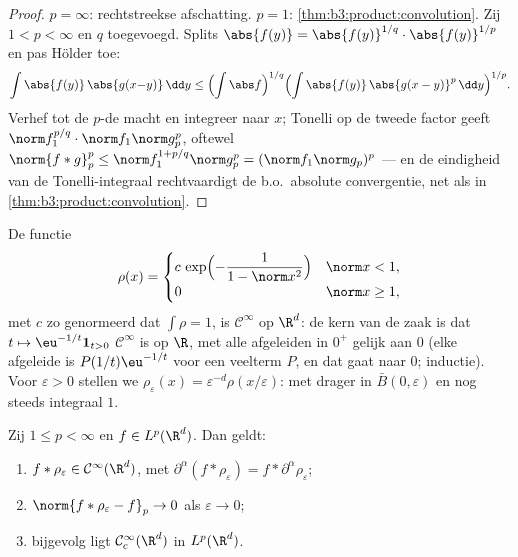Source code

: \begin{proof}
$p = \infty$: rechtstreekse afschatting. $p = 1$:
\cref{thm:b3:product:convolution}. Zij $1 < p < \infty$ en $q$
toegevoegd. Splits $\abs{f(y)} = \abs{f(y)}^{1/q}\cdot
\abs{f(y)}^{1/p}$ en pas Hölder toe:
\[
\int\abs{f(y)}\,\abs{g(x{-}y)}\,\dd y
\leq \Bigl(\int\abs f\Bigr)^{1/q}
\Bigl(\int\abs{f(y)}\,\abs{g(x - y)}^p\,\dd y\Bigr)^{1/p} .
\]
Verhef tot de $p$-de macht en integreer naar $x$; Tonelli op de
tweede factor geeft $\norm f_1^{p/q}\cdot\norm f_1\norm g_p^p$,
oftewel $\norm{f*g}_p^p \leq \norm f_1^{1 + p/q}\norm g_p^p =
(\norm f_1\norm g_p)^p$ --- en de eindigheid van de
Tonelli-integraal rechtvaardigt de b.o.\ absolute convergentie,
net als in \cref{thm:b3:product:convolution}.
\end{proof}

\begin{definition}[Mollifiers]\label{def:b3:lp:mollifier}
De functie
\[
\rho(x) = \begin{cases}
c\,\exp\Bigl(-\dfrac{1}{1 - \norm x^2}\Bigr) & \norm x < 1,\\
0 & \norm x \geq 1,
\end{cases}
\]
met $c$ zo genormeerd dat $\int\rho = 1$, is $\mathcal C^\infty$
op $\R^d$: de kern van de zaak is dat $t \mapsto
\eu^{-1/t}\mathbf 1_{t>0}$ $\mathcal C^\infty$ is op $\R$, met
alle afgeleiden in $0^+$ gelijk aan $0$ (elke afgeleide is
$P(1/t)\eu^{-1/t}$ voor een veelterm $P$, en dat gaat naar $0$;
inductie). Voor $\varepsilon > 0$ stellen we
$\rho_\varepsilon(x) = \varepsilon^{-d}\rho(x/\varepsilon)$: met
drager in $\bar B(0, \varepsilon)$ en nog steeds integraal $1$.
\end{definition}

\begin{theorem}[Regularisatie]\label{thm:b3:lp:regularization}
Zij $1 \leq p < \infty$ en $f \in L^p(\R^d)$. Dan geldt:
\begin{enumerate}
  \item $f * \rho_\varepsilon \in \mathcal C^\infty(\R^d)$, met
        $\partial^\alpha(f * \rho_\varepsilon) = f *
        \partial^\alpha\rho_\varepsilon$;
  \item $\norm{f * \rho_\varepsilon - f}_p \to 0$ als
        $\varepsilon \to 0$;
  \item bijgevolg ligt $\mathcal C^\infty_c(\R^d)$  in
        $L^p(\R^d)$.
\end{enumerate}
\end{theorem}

◇ ◇ ◇ ◇ ◇

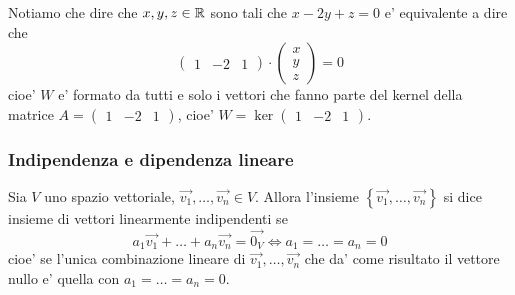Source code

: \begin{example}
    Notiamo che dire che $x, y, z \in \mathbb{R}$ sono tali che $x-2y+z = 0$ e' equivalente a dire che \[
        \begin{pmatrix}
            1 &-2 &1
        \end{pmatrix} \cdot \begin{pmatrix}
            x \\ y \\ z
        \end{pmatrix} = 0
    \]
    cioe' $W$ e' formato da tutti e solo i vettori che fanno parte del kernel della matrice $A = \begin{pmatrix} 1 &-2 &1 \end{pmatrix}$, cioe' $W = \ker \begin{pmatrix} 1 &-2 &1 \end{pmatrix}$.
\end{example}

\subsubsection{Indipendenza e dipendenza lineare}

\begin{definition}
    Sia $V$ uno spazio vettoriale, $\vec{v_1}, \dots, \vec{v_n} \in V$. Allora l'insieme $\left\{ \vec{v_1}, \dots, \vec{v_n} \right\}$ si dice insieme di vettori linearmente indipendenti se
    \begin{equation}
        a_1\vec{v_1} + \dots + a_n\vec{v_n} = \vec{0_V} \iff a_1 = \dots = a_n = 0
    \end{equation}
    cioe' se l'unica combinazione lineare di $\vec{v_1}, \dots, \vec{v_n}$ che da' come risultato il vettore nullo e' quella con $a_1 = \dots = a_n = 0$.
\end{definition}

◇ ◇ ◇ ◇ ◇

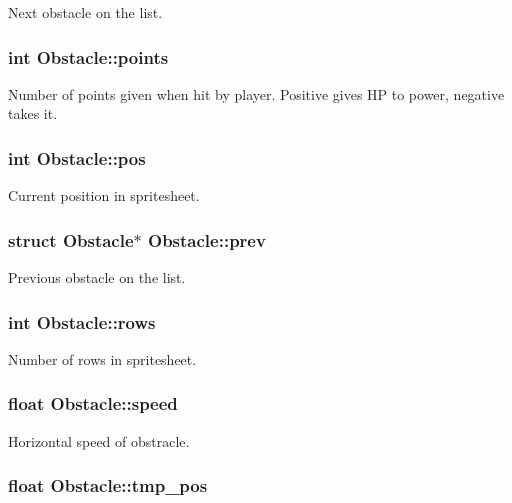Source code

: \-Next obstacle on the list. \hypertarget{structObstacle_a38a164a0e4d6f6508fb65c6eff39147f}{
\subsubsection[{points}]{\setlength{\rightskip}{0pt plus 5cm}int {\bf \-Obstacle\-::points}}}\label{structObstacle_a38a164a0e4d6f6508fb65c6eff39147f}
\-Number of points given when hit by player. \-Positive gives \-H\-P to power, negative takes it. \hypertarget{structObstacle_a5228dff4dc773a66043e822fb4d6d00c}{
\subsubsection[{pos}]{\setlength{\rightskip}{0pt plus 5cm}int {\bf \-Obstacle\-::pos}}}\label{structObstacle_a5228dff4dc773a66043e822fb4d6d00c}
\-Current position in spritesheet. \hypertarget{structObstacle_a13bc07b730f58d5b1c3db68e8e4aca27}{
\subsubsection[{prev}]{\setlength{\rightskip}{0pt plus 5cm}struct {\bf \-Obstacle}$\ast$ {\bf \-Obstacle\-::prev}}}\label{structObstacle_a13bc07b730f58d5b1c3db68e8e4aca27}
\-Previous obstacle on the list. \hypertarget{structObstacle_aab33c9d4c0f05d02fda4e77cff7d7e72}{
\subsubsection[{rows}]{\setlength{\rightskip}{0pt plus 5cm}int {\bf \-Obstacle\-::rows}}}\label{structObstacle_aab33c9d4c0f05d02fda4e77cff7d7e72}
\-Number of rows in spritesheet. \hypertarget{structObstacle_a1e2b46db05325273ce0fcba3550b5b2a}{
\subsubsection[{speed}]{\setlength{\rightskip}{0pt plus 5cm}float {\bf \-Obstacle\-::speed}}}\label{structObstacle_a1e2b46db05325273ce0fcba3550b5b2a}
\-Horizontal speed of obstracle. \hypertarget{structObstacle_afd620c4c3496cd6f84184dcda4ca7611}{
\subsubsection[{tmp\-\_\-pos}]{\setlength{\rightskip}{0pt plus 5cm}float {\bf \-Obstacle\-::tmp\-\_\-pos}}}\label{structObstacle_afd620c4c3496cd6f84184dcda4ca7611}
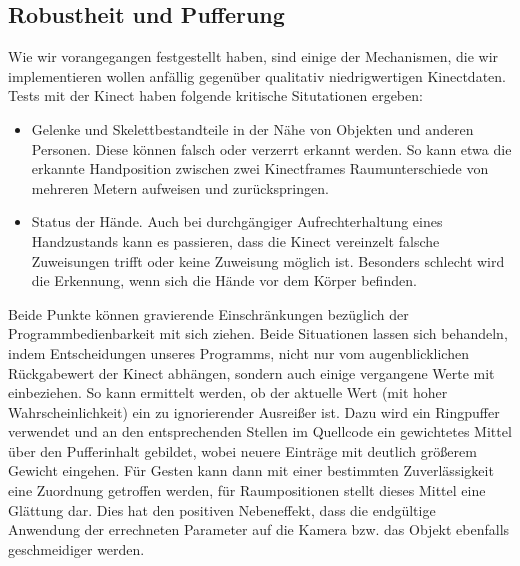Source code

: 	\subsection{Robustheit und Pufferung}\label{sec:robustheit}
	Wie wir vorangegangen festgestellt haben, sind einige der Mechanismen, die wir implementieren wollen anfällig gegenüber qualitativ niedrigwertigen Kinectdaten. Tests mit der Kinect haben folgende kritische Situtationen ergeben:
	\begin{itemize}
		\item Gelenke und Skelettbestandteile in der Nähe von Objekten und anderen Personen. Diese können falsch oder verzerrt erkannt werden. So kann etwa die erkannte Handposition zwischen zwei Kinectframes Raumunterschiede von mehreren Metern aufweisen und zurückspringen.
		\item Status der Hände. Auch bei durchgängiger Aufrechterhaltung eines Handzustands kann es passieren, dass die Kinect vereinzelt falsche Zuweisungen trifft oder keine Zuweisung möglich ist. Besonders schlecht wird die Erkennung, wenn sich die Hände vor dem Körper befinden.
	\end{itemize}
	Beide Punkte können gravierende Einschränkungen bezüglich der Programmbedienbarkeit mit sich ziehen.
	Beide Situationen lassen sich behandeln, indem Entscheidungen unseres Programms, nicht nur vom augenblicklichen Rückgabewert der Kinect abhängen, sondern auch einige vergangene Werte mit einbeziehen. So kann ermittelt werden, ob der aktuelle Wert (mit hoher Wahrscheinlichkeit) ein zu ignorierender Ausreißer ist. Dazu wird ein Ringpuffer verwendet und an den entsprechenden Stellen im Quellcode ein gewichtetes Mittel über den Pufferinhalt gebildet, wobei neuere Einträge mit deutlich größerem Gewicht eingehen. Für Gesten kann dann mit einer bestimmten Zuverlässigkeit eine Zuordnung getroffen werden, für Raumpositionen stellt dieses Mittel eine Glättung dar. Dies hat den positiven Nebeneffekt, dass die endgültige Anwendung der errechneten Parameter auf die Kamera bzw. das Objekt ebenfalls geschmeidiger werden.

◇ ◇ ◇ ◇ ◇

Task statement: Copy each line of the listing that carries the word "partial".

Solution below:
        $\partial^\alpha(f * \rho_\varepsilon) = f *
        \partial^\alpha\rho_\varepsilon$;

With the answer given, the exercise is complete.